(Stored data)
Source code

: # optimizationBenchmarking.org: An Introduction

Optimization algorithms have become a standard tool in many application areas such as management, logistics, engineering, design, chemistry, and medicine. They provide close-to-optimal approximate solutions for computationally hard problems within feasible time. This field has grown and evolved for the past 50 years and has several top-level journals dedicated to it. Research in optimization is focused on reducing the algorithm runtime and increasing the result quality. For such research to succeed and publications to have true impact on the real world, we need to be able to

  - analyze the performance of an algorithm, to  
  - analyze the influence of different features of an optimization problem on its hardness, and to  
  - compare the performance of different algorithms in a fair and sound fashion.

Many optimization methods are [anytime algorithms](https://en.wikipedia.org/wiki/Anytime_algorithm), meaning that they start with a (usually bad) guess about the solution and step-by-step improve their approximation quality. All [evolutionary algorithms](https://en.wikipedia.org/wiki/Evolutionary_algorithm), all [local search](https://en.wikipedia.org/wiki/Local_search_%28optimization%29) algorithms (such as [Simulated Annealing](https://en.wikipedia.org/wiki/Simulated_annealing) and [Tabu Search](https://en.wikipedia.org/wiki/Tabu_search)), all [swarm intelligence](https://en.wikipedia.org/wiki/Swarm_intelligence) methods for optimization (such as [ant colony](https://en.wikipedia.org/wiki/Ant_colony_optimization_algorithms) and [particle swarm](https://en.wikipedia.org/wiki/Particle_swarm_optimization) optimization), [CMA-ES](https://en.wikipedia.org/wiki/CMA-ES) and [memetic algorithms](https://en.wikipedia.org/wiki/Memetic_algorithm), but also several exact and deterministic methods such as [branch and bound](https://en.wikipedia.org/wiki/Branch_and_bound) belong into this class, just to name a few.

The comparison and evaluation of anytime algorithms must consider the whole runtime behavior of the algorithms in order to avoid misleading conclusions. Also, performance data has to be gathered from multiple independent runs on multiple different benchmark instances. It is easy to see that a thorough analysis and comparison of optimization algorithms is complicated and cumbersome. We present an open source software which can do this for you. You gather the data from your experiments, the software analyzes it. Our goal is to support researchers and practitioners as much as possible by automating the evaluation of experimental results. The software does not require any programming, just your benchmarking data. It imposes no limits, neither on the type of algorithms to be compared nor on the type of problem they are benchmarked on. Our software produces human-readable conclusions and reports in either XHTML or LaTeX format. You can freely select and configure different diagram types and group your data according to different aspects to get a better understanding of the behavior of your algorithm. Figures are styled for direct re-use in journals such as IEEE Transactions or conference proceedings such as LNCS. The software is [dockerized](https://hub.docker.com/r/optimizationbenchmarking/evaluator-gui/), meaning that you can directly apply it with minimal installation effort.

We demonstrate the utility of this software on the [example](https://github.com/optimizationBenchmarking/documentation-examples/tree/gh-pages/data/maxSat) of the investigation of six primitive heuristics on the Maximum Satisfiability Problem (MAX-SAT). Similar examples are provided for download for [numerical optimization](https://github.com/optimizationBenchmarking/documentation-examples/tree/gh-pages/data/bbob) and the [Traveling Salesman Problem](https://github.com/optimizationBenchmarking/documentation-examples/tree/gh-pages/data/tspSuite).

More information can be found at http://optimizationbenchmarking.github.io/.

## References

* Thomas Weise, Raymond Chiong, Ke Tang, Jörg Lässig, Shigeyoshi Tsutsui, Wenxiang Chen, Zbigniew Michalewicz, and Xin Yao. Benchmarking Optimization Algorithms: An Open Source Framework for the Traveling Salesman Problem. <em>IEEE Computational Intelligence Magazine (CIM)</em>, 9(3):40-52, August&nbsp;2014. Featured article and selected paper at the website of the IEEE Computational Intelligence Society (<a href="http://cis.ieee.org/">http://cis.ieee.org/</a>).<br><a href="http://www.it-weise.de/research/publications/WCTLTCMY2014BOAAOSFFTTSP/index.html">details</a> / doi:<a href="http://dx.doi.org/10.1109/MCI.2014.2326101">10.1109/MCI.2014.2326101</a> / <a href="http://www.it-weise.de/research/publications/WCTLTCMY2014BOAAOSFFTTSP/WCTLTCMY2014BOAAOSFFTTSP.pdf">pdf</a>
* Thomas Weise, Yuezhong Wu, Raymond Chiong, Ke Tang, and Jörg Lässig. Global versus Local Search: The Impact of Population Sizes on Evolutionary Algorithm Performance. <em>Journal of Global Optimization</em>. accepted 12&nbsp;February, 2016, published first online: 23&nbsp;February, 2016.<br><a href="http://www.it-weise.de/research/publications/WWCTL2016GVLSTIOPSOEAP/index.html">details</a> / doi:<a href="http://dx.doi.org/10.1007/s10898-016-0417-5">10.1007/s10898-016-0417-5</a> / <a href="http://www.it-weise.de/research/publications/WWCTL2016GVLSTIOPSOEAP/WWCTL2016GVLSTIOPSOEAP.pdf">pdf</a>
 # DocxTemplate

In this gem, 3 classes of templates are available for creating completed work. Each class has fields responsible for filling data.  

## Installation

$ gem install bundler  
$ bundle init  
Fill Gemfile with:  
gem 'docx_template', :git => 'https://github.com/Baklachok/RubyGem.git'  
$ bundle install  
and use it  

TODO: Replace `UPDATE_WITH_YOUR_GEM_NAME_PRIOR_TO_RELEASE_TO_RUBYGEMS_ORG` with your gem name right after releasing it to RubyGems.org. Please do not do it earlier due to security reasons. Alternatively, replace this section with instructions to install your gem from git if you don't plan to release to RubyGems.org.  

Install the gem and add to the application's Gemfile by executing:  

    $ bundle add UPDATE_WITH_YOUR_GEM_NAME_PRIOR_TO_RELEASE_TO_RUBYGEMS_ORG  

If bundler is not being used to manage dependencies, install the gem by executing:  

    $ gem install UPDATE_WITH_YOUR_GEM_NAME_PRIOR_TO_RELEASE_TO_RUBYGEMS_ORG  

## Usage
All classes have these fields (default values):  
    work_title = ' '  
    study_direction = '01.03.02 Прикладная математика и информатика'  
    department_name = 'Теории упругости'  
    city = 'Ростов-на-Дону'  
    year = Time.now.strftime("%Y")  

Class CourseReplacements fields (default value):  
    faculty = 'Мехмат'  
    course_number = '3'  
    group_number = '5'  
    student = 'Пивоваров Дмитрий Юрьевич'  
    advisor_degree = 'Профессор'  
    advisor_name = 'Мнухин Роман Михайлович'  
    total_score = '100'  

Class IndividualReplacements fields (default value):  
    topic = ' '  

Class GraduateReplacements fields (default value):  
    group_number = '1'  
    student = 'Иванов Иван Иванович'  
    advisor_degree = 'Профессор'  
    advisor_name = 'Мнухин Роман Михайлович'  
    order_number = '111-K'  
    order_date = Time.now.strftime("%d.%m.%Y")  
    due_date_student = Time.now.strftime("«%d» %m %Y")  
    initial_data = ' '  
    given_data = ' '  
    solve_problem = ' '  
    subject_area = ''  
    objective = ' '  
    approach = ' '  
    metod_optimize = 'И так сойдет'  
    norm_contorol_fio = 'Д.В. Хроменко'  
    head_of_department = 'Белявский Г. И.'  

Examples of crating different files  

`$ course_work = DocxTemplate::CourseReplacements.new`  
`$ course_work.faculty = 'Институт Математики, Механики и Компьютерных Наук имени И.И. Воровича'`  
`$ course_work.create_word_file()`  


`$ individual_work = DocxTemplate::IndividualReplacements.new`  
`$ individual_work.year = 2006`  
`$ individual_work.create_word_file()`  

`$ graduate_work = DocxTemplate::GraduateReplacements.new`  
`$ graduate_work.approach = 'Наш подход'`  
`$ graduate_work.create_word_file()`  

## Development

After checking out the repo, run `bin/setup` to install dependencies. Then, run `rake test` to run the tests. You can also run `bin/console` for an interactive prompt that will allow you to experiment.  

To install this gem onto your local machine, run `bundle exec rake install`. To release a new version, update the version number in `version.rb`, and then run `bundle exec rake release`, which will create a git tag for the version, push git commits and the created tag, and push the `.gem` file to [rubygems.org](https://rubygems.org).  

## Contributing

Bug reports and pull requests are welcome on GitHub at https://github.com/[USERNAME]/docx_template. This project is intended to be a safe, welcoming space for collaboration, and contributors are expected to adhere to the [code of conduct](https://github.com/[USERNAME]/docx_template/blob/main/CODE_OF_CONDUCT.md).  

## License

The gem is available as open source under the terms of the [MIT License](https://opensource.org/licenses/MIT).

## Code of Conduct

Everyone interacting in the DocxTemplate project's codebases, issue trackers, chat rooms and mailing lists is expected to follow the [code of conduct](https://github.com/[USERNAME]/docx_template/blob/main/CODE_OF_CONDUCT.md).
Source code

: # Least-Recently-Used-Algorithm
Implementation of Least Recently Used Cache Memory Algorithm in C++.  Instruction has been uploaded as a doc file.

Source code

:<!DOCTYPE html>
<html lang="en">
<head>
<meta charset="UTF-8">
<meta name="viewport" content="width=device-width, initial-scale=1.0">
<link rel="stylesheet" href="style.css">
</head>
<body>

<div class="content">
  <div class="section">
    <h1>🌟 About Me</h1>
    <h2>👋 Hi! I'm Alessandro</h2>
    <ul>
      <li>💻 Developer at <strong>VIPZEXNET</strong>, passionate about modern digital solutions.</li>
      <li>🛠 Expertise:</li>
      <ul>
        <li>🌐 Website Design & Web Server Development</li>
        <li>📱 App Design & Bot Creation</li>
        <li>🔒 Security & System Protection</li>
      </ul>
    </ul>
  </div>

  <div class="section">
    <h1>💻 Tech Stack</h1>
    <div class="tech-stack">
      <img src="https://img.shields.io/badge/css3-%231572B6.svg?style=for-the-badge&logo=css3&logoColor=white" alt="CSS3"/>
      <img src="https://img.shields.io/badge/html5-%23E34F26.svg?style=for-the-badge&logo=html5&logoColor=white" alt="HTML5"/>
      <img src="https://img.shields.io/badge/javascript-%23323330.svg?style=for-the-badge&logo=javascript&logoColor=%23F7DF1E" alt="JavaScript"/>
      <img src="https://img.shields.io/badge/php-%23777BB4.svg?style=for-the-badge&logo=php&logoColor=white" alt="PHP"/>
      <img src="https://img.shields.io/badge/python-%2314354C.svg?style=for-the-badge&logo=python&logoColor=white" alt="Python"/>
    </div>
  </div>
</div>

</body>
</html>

Exercise requirements
Find the line with "- analyze the influence" in the entries above. Retype it and each line after it, exactly, through the line with "- compare the", and stop there.

Solution to the problem
  - analyze the influence of different features of an optimization problem on its hardness, and to  
  - compare the performance of different algorithms in a fair and sound fashion.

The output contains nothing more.